Tran is one of eight entering freshman in the inaugural group of Lombardi Scholars. The scholars were selected last spring to participate in the newly created scholarship program established in honor of John V. Lombardi, former UF president and history professor. In addition to a sizable financial package, the scholars participate in four all-expense-paid summer research adventures throughout their UF careers. They are required to spend their first summer after high school participating in a research project outside the US.
"One of the reasons we chose to do this was because we wanted them to undergo a college-like experience before coming to UF," says Jeanna Mastrodicasa, associate director of the UF Honors Program. "They are very young, cognitively, and the reason we liked Merida was because it is a really intense cultural experience. By taking them out of their comfortable high school environment and placing them into an unfamiliar one, they matured very quickly."
The scholars were selected in late March out of 147 applicants. Supported by a fund at the UF Foundation, the program was based on high caliber academic programs from peer institutions, such as the University of Georgia's Foundation Fellows and the University of Tennessee's Whittle Scholars. The Lombardi Scholars knew when they were chosen that there was a possibility they would be going away for the summer, but they did not find out until late April they were going to Merida. By the end of June, they were on a plane to Mexico.
"When I first found out I would be going to Mexico, I was very excited," says Todre Allen of Immokalee. "At the same time, I did not want to go on a trip to a foreign country without my close friends or family. It turns out that I found an additional set of both in Merida." The scholars were matched with a Meridan family, with whom they lived and studied during their stay.
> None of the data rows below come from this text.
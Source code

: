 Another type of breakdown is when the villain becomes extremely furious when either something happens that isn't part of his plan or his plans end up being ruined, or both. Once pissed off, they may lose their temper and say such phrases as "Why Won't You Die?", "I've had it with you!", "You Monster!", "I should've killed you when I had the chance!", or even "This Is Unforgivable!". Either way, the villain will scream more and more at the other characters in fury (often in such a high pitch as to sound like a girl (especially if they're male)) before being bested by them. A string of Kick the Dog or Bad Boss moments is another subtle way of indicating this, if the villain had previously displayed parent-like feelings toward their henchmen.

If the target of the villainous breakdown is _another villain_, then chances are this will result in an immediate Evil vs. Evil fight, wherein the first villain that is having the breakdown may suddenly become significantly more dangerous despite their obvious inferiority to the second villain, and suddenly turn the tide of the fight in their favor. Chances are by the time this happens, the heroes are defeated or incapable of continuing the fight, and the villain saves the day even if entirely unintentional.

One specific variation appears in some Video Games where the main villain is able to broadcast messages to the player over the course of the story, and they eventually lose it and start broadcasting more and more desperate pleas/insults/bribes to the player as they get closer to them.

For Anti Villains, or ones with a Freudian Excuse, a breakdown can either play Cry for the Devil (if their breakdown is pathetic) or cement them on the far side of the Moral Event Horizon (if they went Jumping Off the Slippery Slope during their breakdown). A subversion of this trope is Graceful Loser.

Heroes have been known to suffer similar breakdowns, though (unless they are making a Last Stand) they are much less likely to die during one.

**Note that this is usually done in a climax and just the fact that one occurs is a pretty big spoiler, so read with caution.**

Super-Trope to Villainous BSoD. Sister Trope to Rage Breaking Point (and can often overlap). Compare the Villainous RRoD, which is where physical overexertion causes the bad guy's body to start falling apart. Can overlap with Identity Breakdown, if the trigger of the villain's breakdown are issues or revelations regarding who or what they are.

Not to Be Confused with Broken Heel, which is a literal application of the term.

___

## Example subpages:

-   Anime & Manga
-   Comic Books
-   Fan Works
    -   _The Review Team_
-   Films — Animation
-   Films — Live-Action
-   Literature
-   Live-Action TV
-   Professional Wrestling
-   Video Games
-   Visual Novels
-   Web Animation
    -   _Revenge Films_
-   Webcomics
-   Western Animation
Since most of the families had children of their own, the scholars fit right in. "The family I lived with was extremely nice and accommodating," says Casey Furman of Bradenton. "Right from the beginning the father of the host family I lived with said, 'You are my son here.'"
Each day the students would get up early and find their way to the University of Yucatan, where they attended a Spanish class taught by University of Yucatan professors and an anthropology class taught by Allan Burns, professor and chair of UF's anthropology department. The scholars earned five hours of anthropology credit and two hours of honors credit. "What we learned in the classroom allowed us to enjoy and understand more deeply what we saw on our excursions and in everyday life in the city," says Furman. The students took day trips to key points of interest, led by Burns and Mark Brenner, director of the Land Use and Environmental Change Institute at UF. They explored Mayan ruins and historic sites, learned to make pottery, swam in caves, learned about herbal medicines and studied plants and wildlife.
Though the students faced new challenges, they adapted to their new environment and learned to thrive in Merida. "The social, academic and life survival skills I acquired in Merida will help to ease my transition to UF," says Jennifer Bonds of Tallahassee. "I believe I have matured, become more independent, and gained a large amount of knowledge on cultural differences and how to work around them."
This group of scholars will get together again next summer and probably travel to somewhere in Europe, possibly France. First-year Lombardi scholars will continue to visit Merida.